Beweis genug, daß es auch diese Tätigkeit nicht von uns hat, sondern von einer höheren, unbestechlichen, der Lüge unzugänglichen Autorität, von Gott selber. Daher steht es auch durchaus nicht in unserer Macht, uns dieses Zeugen zu entschlagen. Wir können sein Zeugnis für uns günstig machen. Dazu haben wir die Fähigkeit, ja die Pflicht. Und es wird hoffentlich niemand sein, der nicht aus Erfahrung wüßte, welchen Trost und welche Zuversicht das Zeugnis des guten Gewissens leiht. Aber vermeiden oder ertöten läßt sich dieser Zeuge nie. Man kann vielleicht seine Stimme für einige Zeit einschläfern oder übertäuben. Dann erhebt sie sich oft plötzlich später um so lauter, und dann hilft keine Entschuldigung und kein Gegengrund.

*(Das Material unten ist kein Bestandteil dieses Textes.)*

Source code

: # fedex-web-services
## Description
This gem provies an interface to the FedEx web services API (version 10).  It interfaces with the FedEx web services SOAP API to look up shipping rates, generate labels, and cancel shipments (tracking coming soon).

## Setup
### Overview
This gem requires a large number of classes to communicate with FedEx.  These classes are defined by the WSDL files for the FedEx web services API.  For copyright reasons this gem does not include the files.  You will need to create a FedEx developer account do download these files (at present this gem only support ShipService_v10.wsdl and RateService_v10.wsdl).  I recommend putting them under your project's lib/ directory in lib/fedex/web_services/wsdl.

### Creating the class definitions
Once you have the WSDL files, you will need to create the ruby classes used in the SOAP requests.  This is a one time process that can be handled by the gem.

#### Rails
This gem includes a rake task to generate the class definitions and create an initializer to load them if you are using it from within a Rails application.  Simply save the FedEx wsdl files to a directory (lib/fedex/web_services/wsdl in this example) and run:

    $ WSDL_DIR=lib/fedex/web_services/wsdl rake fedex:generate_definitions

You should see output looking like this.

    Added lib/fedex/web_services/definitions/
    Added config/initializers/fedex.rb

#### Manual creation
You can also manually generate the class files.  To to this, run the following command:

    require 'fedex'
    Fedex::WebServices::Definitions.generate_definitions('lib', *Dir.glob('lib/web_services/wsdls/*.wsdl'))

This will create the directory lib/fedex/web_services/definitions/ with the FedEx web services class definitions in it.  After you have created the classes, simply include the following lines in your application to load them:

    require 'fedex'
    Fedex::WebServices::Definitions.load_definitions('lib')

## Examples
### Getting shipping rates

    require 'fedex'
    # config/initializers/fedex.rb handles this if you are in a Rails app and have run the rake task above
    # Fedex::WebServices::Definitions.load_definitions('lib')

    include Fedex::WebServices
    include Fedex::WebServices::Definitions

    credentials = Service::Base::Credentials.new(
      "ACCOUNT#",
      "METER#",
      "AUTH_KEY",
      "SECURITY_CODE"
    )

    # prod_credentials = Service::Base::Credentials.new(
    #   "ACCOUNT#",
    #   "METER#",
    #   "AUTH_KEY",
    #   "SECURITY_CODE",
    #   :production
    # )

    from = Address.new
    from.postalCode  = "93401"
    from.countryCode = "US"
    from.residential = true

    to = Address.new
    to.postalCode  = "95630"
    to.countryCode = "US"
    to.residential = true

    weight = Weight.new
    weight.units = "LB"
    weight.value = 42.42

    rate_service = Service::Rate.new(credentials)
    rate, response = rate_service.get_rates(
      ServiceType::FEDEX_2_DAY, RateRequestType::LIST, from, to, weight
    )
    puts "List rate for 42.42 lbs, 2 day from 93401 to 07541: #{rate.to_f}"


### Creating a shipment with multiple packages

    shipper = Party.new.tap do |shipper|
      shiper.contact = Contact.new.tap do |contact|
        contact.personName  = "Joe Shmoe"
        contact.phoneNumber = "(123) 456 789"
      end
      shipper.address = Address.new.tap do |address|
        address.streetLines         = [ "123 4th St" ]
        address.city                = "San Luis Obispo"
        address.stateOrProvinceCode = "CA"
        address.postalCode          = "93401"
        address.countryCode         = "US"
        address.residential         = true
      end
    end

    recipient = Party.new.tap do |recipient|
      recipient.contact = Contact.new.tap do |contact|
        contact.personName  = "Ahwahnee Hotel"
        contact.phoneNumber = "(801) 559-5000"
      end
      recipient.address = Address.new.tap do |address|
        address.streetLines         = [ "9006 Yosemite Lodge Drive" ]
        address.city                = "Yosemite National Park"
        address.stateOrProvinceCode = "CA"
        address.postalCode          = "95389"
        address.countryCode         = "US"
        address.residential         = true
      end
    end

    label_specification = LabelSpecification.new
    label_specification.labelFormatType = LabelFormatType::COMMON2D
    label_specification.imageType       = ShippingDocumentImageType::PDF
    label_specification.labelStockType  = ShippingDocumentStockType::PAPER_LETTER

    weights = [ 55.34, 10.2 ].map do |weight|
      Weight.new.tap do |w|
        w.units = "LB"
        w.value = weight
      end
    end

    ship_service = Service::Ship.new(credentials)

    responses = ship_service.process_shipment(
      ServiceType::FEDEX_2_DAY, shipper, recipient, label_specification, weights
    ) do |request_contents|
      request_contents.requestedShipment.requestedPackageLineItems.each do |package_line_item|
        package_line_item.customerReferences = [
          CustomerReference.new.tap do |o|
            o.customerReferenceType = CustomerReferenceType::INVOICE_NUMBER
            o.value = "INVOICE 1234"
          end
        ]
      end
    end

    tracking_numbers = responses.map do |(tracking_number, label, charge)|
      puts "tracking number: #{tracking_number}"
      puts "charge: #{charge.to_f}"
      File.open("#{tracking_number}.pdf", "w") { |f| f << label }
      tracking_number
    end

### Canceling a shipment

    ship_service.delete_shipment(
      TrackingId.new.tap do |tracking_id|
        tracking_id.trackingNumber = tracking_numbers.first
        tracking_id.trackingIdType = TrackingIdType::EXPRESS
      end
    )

Vor dem menschlichen Richter kann man einen Beweis erbringen, daß man die Tat nicht begangen habe, daß man unterdes anderswo gewesen sei. Vor der eigenen Einbildung kann man sich, wenigstens mit dem Mund, schön machen und sagen: Ich habe es nicht gewußt; so habe ich es nicht gemeint. Aber ein Gebiet bleibt jeder Lüge und jeder Ausrede unzugänglich, das Innerste unserer Seele, das Gewissen. Dieses nimmt keine Entschuldigung an, dieses läßt keinen Gegenbeweis gelten. Mit unbestechlicher Wahrheitsliebe tritt es unsern Worten gegenüber und sagt unserem Geist: Ich war selber dabei. So hast du getan. Das hast du beabsichtigt. Du wußtest recht wohl, was di gesollt und was du gewollt. Darum laß das Leugnen und das Beschönigen und bekenne dich ehrlich zu deiner Absicht und Tat. Und so wird es auch vor dem Gericht Gottes Zeugnis über uns geben, uns anklagend oder uns verteidigend mit unbestechlicher Wahrheitsliebe. (Röm. 2, 15) Mag uns alle Welt loben, es wird uns anklagen und nicht entschuldigen, wenn wir es nicht verdienen. Sollte uns alles verdammen und verwünschen, es wird uns selbst vor Gott verteidigen und retten, wenn wir uns dessen würdig gemacht haben durch Treue gegen sein Gesetz. Der Urteilsspruch aber wird, das ist unser größter Trost und die ernsteste Mahnung für uns, einzig nach der Aussage des Zeugen ausfallen, den wir in unserem Gewissen mit uns herum tragen.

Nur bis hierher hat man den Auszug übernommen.